Kalau mengacu pada enam (6) Core Value BUMN yang terbagi menjadi enam poin yakni amanah, kompeten, harmonis, loyal, adaptif, dan kolaboratif (AKHLAK), para menteri dan pemimpin lembaga negara bisa mengadopsinya. Perincian dari poin-poin tersebut bisa diterjemahkan dan diwujudkan di lembaganya masing-masing.

Kalau mereka amanah, tentu tak akan menyia-nyiakan tanggung jawab yang ada di pundak masing-masing. Bila mereka adaptif, tentulah akan bekerja dengan mengacu pada perkembangan yang ada. Kalau merasa ketinggalan dalam bidang teknologi pengamanan data, apa salahnya mencari pihak yang benar-benar mumpuni dalam pengelolaan. Apakah di antara ratusan juta penduduk Indonesia tak ada yang bisa direkrut sebagai aparatus penjaga keamanan data?

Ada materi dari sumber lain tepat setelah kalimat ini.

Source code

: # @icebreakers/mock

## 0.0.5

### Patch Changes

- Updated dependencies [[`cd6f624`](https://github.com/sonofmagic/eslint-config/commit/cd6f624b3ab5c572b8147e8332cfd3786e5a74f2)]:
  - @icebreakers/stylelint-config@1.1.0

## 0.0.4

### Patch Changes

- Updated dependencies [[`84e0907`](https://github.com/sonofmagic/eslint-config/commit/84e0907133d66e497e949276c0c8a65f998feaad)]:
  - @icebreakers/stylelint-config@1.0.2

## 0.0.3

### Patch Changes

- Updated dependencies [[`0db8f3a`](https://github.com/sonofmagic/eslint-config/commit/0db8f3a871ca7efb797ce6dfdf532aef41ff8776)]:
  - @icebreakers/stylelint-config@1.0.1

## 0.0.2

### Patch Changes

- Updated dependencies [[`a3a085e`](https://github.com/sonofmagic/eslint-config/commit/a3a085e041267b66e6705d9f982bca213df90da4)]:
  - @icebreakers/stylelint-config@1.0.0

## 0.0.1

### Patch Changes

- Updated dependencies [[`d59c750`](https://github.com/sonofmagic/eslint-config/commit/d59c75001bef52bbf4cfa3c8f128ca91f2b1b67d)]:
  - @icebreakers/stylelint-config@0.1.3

Last but not least, saling lempar tanggung jawab itu cuma membuat wajah masing-masing tercoreng. Kalau memang ada kesalahan, akui saja tanpa harus merasa kalah. Seperti tulisan profesor riset LIPI John Haba di kupang.tribunnews.com (25/5/2011) bahwa kita ini bangsa yang pelupa dan pendek ingatan. (JB/02/GlG)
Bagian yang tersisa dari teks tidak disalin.